# Crystal water in your tank



## igor.kanshyn (Jan 14, 2010)

I would like to share very simple but extremely helpful tip for making your aquarium water clearer. 
Imagine that you have a well established tank, but water still contains some small particulars that your filter doesn't catch. The good example of those particulars are *diatom algae*. It can't be live or dead, it doesn't matter for our solution.

What you can do to remove this from your water is add several *cosmetic pads* as your filter media. I use round cotton ones, look at the picture. I'm sure ladies in your house can give you some of these things.
I simply place two pads between sponges in my filter and after a day they will be dirty and *your water is clean*.

These pads *will not eliminate a source of pollution*, but they do remove very small dirt from water.
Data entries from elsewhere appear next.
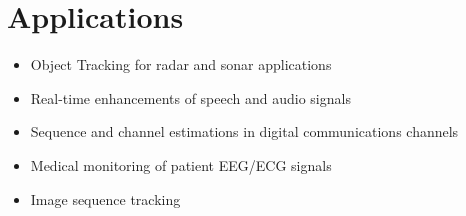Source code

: \section{Applications}
\begin{itemize}
    \item Object Tracking for radar and sonar applications
    \item Real-time enhancements of speech and audio signals
    \item Sequence and channel estimations in digital communications channels
    \item Medical monitoring of patient EEG/ECG signals
    \item Image sequence tracking
\end{itemize}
There is a disadvantage. Cotton pads will rot in two/three days in your filter, so, do not forget to remove them. One day is quite enough for them to do the job.
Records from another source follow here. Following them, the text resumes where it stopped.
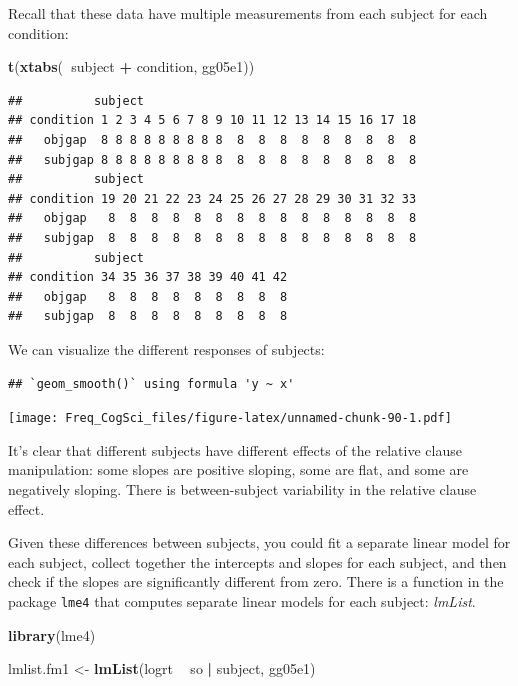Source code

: \documentclass[12pt,]{krantz}
\newenvironment{Shaded}{\begin{snugshade}}{\end{snugshade}}
\newcommand{\KeywordTok}[1]{\textcolor[rgb]{0.13,0.29,0.53}{\textbf{#1}}}
\newcommand{\NormalTok}[1]{#1}
\newcommand{\OperatorTok}[1]{\textcolor[rgb]{0.81,0.36,0.00}{\textbf{#1}}}
\newcommand{\StringTok}[1]{\textcolor[rgb]{0.31,0.60,0.02}{#1}}
\begin{document}
Recall that these data have multiple measurements from each subject for each condition:

\begin{Shaded}
\begin{Highlighting}[]
\KeywordTok{t}\NormalTok{(}\KeywordTok{xtabs}\NormalTok{(}\OperatorTok{~}\NormalTok{subject }\OperatorTok{+}\StringTok{ }\NormalTok{condition, gg05e1))}
\end{Highlighting}
\end{Shaded}

\begin{verbatim}
##          subject
## condition 1 2 3 4 5 6 7 8 9 10 11 12 13 14 15 16 17 18
##   objgap  8 8 8 8 8 8 8 8 8  8  8  8  8  8  8  8  8  8
##   subjgap 8 8 8 8 8 8 8 8 8  8  8  8  8  8  8  8  8  8
##          subject
## condition 19 20 21 22 23 24 25 26 27 28 29 30 31 32 33
##   objgap   8  8  8  8  8  8  8  8  8  8  8  8  8  8  8
##   subjgap  8  8  8  8  8  8  8  8  8  8  8  8  8  8  8
##          subject
## condition 34 35 36 37 38 39 40 41 42
##   objgap   8  8  8  8  8  8  8  8  8
##   subjgap  8  8  8  8  8  8  8  8  8
\end{verbatim}

We can visualize the different responses of subjects:

\begin{verbatim}
## `geom_smooth()` using formula 'y ~ x'
\end{verbatim}

\texttt{[image: Freq\_CogSci\_files/figure-latex/unnamed-chunk-90-1.pdf]}

It's clear that different subjects have different effects of the relative clause manipulation: some slopes are positive sloping, some are flat, and some are negatively sloping. There is between-subject variability in the relative clause effect.

Given these differences between subjects, you could fit a separate linear model for each subject, collect together the intercepts and slopes for each subject, and then check if the slopes are significantly different from zero. There is a function in the package \texttt{lme4} that computes separate linear models for each subject: \emph{lmList}.

\begin{Shaded}
\begin{Highlighting}[]
\KeywordTok{library}\NormalTok{(lme4)}

\NormalTok{lmlist.fm1 <-}\StringTok{ }\KeywordTok{lmList}\NormalTok{(logrt }\OperatorTok{~}\StringTok{ }\NormalTok{so }\OperatorTok{|}\StringTok{ }\NormalTok{subject, gg05e1)}
\end{Highlighting}
\end{Shaded}
\end{document}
I have a Fluval Water Polishing Pads in a canister filter. It's a piece of junk in comparison with cotton pads


----------



## BettaBeats (Jan 14, 2010)

polywool also works, but it can get small poly-fibers into the tank that wrapped around my plants and looked ugly.

good tip suggestion.


----------



## igor.kanshyn (Jan 14, 2010)

Thanks you BettaBeats, 

Why do you wrap plants?

polywool can be a better thing for placing into a filter. It should not rot


----------



## Ciddian (Mar 15, 2006)

Igor!!! You smarty!! *Raids the bathroom drawer for her cotton pads*


----------



## igor.kanshyn (Jan 14, 2010)

Thanks, women bring a lot of benefits into our life


----------



## AquariAM (Jan 28, 2010)

Where do you place these pads in the filter so that they catch debris and also so you avoid bypass? Could you describe how to place them in a HOB or Canister?


----------



## Philip.Chan.92 (Apr 25, 2010)

Thanks! This worked out pretty well. Finally got rid of the floating sediments from my gravel even after washing it for an hour. Thanks again


----------



## igor.kanshyn (Jan 14, 2010)

AquariAM said:


> Where do you place these pads in the filter so that they catch debris and also so you avoid bypass? Could you describe how to place them in a HOB or Canister?


It's better to place this thing at the end of a filter media set.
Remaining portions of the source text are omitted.